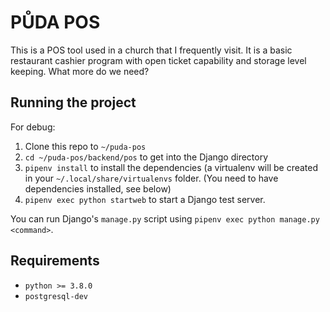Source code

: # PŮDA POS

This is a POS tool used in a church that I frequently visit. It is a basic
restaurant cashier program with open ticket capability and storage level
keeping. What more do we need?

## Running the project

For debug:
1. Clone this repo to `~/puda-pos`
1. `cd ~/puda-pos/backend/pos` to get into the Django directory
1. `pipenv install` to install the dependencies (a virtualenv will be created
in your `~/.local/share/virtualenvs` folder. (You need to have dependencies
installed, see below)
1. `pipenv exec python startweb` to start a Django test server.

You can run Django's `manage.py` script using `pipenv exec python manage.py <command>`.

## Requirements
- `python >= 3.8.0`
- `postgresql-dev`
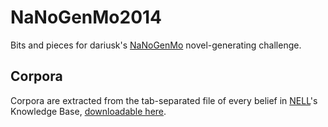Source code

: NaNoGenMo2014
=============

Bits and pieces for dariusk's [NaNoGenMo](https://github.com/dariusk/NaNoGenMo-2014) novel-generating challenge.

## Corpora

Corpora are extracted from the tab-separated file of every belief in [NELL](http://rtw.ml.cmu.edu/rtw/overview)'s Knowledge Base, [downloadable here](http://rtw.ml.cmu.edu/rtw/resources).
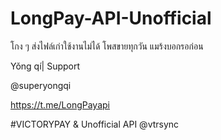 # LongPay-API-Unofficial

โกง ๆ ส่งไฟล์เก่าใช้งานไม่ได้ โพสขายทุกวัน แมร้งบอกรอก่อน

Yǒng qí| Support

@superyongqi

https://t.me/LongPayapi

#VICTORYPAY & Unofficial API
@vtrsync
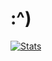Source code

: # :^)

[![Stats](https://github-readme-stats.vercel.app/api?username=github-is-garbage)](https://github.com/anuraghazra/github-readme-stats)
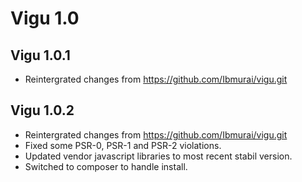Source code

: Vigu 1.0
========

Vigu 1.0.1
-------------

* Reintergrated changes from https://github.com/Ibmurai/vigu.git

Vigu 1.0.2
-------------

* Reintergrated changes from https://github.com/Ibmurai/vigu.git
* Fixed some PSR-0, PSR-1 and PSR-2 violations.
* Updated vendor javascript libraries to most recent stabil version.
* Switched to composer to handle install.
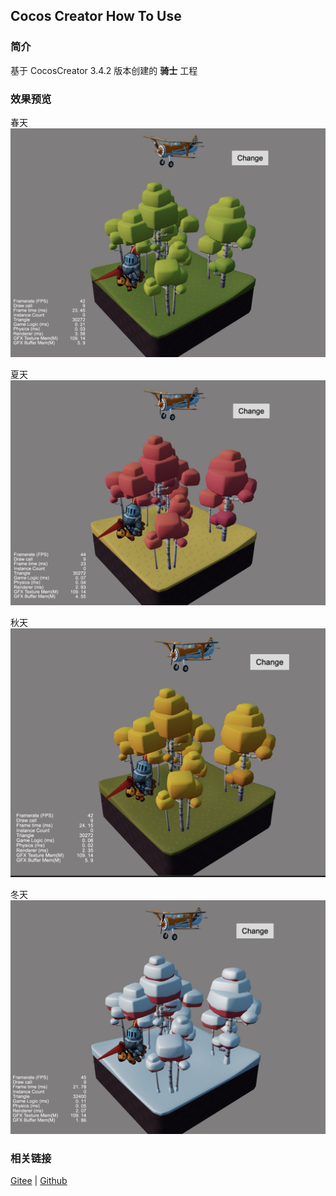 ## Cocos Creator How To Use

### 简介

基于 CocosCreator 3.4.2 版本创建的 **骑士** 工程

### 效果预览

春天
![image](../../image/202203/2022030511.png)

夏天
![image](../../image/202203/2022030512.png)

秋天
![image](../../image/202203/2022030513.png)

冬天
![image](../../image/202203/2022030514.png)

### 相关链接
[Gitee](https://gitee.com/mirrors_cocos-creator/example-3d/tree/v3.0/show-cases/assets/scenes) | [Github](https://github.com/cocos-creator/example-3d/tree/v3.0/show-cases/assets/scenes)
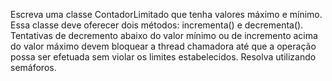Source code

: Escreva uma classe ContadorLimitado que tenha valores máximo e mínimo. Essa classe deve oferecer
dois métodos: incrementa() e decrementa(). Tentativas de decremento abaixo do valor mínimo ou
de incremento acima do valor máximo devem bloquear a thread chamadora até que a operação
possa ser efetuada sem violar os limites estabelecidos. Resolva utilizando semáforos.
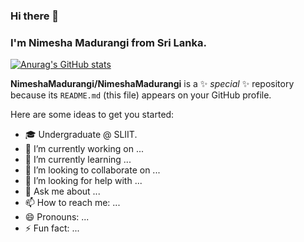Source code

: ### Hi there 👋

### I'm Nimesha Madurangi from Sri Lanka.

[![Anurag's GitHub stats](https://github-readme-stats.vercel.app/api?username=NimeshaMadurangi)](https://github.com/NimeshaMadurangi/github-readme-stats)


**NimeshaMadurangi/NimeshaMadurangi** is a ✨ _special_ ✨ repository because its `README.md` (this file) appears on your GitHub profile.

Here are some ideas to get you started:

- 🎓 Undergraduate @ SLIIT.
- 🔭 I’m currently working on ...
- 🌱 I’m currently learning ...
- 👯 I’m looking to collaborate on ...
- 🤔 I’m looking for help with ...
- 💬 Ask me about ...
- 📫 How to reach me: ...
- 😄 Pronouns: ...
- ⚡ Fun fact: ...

====================

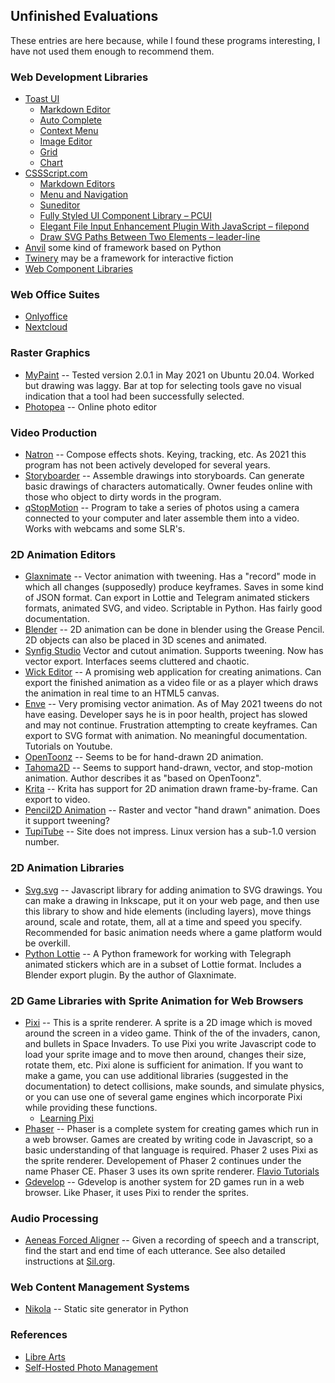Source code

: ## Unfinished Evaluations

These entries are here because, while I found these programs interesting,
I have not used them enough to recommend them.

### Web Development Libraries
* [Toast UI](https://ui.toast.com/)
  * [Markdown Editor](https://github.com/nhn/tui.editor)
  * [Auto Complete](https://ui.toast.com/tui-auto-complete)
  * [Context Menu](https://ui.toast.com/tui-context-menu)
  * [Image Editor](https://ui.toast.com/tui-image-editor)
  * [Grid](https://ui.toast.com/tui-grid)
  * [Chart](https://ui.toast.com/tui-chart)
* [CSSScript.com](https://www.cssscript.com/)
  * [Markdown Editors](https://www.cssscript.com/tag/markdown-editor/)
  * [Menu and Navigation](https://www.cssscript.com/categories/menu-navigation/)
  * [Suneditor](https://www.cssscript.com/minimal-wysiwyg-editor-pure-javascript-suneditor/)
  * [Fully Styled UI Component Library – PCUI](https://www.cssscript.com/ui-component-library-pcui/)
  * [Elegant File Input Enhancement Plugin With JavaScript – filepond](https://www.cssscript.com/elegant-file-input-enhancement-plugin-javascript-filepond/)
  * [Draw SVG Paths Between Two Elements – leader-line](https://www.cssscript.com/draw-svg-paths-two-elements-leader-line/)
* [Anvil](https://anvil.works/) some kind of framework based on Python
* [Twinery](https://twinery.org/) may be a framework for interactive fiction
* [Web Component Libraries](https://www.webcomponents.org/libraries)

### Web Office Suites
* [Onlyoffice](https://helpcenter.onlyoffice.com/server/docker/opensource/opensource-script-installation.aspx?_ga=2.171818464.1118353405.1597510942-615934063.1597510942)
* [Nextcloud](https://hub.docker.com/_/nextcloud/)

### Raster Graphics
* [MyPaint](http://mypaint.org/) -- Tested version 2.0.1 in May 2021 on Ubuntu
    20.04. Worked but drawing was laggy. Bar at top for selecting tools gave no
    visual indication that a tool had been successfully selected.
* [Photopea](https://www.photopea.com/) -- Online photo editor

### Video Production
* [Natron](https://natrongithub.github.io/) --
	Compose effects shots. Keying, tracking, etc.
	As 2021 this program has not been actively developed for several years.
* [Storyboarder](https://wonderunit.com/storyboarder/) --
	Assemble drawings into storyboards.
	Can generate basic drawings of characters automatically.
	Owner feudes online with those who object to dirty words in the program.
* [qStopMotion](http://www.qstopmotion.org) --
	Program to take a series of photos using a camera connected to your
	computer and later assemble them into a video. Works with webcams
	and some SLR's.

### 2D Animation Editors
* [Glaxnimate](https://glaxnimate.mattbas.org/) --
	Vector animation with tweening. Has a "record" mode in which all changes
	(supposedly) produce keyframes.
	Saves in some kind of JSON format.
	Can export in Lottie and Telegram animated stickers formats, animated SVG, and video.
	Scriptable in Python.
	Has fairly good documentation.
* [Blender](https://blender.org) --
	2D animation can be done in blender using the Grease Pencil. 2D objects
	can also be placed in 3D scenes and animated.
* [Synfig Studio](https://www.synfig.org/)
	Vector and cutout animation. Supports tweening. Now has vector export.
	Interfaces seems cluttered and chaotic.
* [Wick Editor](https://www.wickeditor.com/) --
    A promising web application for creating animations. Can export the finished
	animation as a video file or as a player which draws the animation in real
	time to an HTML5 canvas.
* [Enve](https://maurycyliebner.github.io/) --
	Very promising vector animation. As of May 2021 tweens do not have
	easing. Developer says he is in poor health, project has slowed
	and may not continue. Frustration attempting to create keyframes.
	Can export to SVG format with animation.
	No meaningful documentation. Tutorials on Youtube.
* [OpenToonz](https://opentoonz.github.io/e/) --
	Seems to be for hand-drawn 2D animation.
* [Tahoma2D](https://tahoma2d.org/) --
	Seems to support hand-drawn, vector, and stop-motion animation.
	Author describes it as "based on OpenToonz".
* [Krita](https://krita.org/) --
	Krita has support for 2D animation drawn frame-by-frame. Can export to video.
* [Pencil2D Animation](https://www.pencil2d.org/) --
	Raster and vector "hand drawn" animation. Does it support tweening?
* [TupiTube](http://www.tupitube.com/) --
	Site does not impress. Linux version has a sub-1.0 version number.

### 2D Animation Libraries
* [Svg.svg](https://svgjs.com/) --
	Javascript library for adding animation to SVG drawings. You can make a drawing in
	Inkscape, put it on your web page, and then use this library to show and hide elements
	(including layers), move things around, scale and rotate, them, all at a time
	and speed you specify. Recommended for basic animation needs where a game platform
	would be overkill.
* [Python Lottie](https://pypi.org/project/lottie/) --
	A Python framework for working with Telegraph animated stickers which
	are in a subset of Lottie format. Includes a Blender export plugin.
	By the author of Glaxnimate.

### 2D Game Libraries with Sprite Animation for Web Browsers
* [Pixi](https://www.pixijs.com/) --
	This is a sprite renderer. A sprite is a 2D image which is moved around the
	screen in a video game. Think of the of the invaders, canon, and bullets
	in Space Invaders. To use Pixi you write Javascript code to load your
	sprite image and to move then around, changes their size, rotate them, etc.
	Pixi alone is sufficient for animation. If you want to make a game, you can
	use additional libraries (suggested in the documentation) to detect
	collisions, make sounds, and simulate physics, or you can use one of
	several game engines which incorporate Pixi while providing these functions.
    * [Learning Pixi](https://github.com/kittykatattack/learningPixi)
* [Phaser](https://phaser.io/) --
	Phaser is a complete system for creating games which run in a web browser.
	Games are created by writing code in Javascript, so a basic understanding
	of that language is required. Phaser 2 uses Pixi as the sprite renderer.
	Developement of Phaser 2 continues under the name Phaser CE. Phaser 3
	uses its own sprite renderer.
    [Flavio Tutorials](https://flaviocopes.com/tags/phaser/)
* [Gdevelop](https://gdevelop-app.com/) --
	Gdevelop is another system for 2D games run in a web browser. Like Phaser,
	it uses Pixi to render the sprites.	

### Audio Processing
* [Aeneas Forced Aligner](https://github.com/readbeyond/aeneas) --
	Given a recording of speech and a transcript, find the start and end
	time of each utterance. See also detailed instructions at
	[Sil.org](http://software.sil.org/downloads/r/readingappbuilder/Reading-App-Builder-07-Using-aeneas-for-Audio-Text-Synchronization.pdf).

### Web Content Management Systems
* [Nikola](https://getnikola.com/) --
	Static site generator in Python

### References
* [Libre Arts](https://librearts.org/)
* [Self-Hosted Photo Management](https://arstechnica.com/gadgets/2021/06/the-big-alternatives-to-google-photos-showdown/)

====================

WORK INSTRUCTIONS> In how many lines of the material does the word "from" appear? Respond with the number only.

ANSWER AREA> 4